The California resident met for weeks with health care professionals, including her therapist, psychiatrist and gynecologist before deciding that “terminating was the safest thing for everyone.”

Watching Latter-day Saint friends celebrate the court’s recent decision overturning Roe v. Wade, she said, has been “gut-wrenching.”

“It’s been very hard,” she continued, “for my husband and I to separate our church from the people as politics like this have become so divisive the last few years.”

Mock, who now calls North Carolina home, said she was “heartbroken” to see Roe v. Wade overturned.

“Without safe and quick access to abortion, I would most likely be dead now,” she said, “my husband a widower and my son motherless.”

Having access to abortion care allowed her to fulfill what she believed to be a personal revelation from God.

“I miss and think about the baby I aborted nearly every day,” she said. “But I know, without a shadow of a doubt, that my decision to have an abortion was approved, and I would even say encouraged by my Heavenly Parents. I needed to live.”
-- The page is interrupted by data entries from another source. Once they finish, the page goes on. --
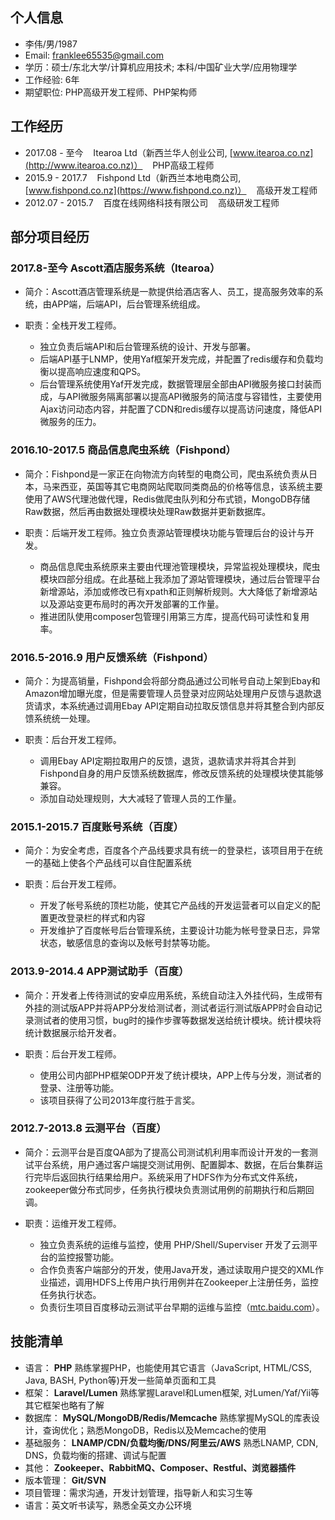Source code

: ## 个人信息

* 李伟/男/1987
* Email: franklee65535@gmail.com
* 学历：硕士/东北大学/计算机应用技术; 本科/中国矿业大学/应用物理学
* 工作经验: 6年
* 期望职位: PHP高级开发工程师、PHP架构师


## 工作经历

* 2017.08 - 至今 &nbsp;&nbsp; Itearoa Ltd（新西兰华人创业公司, [www.itearoa.co.nz](http://www.itearoa.co.nz)） &nbsp;&nbsp; PHP高级工程师
* 2015.9 - 2017.7 &nbsp;&nbsp; Fishpond Ltd（新西兰本地电商公司, [www.fishpond.co.nz](https://www.fishpond.co.nz)） &nbsp;&nbsp; 高级开发工程师
* 2012.07 - 2015.7 &nbsp;&nbsp; 百度在线网络科技有限公司 &nbsp;&nbsp; 高级研发工程师 

## 部分项目经历

### 2017.8-至今 Ascott酒店服务系统（Itearoa）
* 简介：Ascott酒店管理系统是一款提供给酒店客人、员工，提高服务效率的系统，由APP端，后端API，后台管理系统组成。

* 职责：全栈开发工程师。
	* 独立负责后端API和后台管理系统的设计、开发与部署。
	* 后端API基于LNMP，使用Yaf框架开发完成，并配置了redis缓存和负载均衡以提高响应速度和QPS。
	* 后台管理系统使用Yaf开发完成，数据管理层全部由API微服务接口封装而成，与API微服务隔离部署以提高API微服务的简洁度与容错性，主要使用Ajax访问动态内容，并配置了CDN和redis缓存以提高访问速度，降低API微服务的压力。


### 2016.10-2017.5 商品信息爬虫系统（Fishpond）

* 简介：Fishpond是一家正在向物流方向转型的电商公司，爬虫系统负责从日本，马来西亚，英国等其它电商网站爬取同类商品的价格等信息，该系统主要使用了AWS代理池做代理，Redis做爬虫队列和分布式锁，MongoDB存储Raw数据，然后再由数据处理模块处理Raw数据并更新数据库。

* 职责：后端开发工程师。独立负责源站管理模块功能与管理后台的设计与开发。
	* 商品信息爬虫系统原来主要由代理池管理模块，异常监视处理模块，爬虫模块四部分组成。在此基础上我添加了源站管理模块，通过后台管理平台新增源站，添加或修改已有xpath和正则解析规则。大大降低了新增源站以及源站变更布局时的再次开发部署的工作量。
	* 推进团队使用composer包管理引用第三方库，提高代码可读性和复用率。

### 2016.5-2016.9 用户反馈系统（Fishpond）
* 简介：为提高销量，Fishpond会将部分商品通过公司帐号自动上架到Ebay和Amazon增加曝光度，但是需要管理人员登录对应网站处理用户反馈与退款退货请求，本系统通过调用Ebay API定期自动拉取反馈信息并将其整合到内部反馈系统统一处理。

* 职责：后台开发工程师。
	* 调用Ebay API定期拉取用户的反馈，退货，退款请求并将其合并到Fishpond自身的用户反馈系统数据库，修改反馈系统的处理模块使其能够兼容。
	* 添加自动处理规则，大大减轻了管理人员的工作量。

### 2015.1-2015.7 百度账号系统（百度）
* 简介：为安全考虑，百度各个产品线要求具有统一的登录栏，该项目用于在统一的基础上使各个产品线可以自住配置系统

* 职责：后台开发工程师。
	* 开发了帐号系统的顶栏功能，使其它产品线的开发运营者可以自定义的配置更改登录栏的样式和内容
	* 开发维护了百度帐号后台管理系统，主要设计功能为帐号登录日志，异常状态，敏感信息的查询以及帐号封禁等功能。
  
### 2013.9-2014.4 APP测试助手（百度）
  * 简介：开发者上传待测试的安卓应用系统，系统自动注入外挂代码，生成带有外挂的测试版APP并将APP分发给测试者，测试者运行测试版APP时会自动记录测试者的使用习惯，bug时的操作步骤等数据发送给统计模块。统计模块将统计数据展示给开发者。

  * 职责：后台开发工程师。
  	* 使用公司内部PHP框架ODP开发了统计模块，APP上传与分发，测试者的登录、注册等功能。
  	* 该项目获得了公司2013年度行胜于言奖。

### 2012.7-2013.8 云测平台（百度）
* 简介：云测平台是百度QA部为了提高公司测试机利用率而设计开发的一套测试平台系统，用户通过客户端提交测试用例、配置脚本、数据，在后台集群运行完毕后返回执行结果给用户。系统采用了HDFS作为分布式文件系统，zookeeper做分布式同步，任务执行模块负责测试用例的前期执行和后期回调。

* 职责：运维开发工程师。
	* 独立负责系统的运维与监控，使用 PHP/Shell/Superviser 开发了云测平台的监控报警功能。
	* 合作负责客户端部分的开发，使用Java开发，通过读取用户提交的XML作业描述，调用HDFS上传用户执行用例并在Zookeeper上注册任务，监控任务执行状态。
	* 负责衍生项目百度移动云测试平台早期的运维与监控（[mtc.baidu.com](http://mtc.baidu.com)）。



## 技能清单

* 语言：&nbsp;**PHP** 熟练掌握PHP，也能使用其它语言（JavaScript, HTML/CSS, Java, BASH, Python等)开发一些简单页面和工具
* 框架：&nbsp;**Laravel/Lumen** 熟练掌握Laravel和Lumen框架, 对Lumen/Yaf/Yii等其它框架也略有了解
* 数据库：&nbsp;**MySQL/MongoDB/Redis/Memcache** 熟练掌握MySQL的库表设计，查询优化；熟悉MongoDB，Redis以及Memcache的使用
* 基础服务：&nbsp;**LNAMP/CDN/负载均衡/DNS/阿里云/AWS** 熟悉LNAMP, CDN, DNS，负载均衡的搭建、调试与配置
* 其他：&nbsp;**Zookeeper、RabbitMQ、Composer、Restful、浏览器插件**
* 版本管理：&nbsp;**Git/SVN**
* 项目管理：需求沟通，开发计划管理，指导新人和实习生等
* 语言：英文听书读写，熟悉全英文办公环境


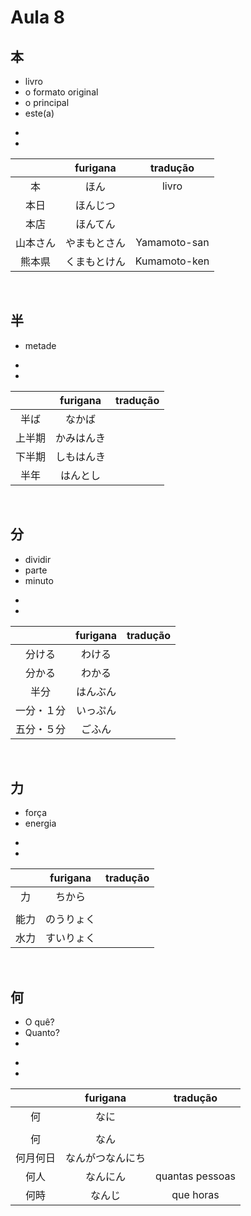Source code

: # Aula 8


## 本
<ul><li>livro</li><li>o formato original</li><li>o principal</li><li>este(a)</li></ul>

<ul><li></li><li></li></ul>

|  | furigana | tradução |
|:---:|:---:|:---:|
| 本 | ほん | livro |
| 本日 | ほんじつ |  |
| 本店 | ほんてん |  |
| 山本さん | やまもとさん | Yamamoto-san |
| 熊本県 | くまもとけん | Kumamoto-ken |

<br>


## 半
<ul><li>metade</li></ul>

<ul><li></li><li></li></ul>

|  | furigana | tradução |
|:---:|:---:|:---:|
| 半ば | なかば |  |
| 上半期 | かみはんき |  |
| 下半期 | しもはんき |  |
| 半年 | はんとし |  |

<br>


## 分
<ul><li>dividir</li><li>parte</li><li>minuto</li></ul>

<ul><li></li><li></li></ul>

|  | furigana | tradução |
|:---:|:---:|:---:|
| 分ける | わける |  |
| 分かる | わかる |  |
| 半分 | はんぶん |  |
| 一分・１分 | いっぷん |  |
| 五分・５分 | ごふん |  |

<br>


## 力
<ul><li>força</li><li>energia</li></ul>

<ul><li></li><li></li></ul>

|  | furigana | tradução |
|:---:|:---:|:---:|
| 力 | ちから |  |
|  |  |  |
| 能力 | のうりょく |  |
| 水力 | すいりょく |  |

<br>


## 何
<ul><li>O quê?</li><li>Quanto?</li><li></li></ul>

<ul><li></li><li></li></ul>

|  | furigana | tradução |
|:---:|:---:|:---:|
| 何 | なに |  |
|  |  |  |
| 何 | なん |  |
| 何月何日 | なんがつなんにち |  |
| 何人 | なんにん | quantas pessoas |
| 何時 | なんじ | que horas |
(Diana Mock) Diana Mock, who had to end her pregnancy after she was diagnosed with leukemia, is shown after undergoing cancer treatment.

Going forward, Mock said, she is less likely to try to grow her family as a result of the ruling.

“I cry often, wishing so badly I could have another baby,” she said. However, three years of chemotherapy mean that, should she somehow manage to become pregnant, that pregnancy would “undoubtedly” be high risk.

“The cancer could relapse or another health condition arise that would require quick access to abortion,” she said. “Now, however, safe access to abortion, even for medical emergencies, will be restricted. I don’t know if I can risk taking the chance of getting pregnant, having a health emergency arise, and jeopardize my life once again.”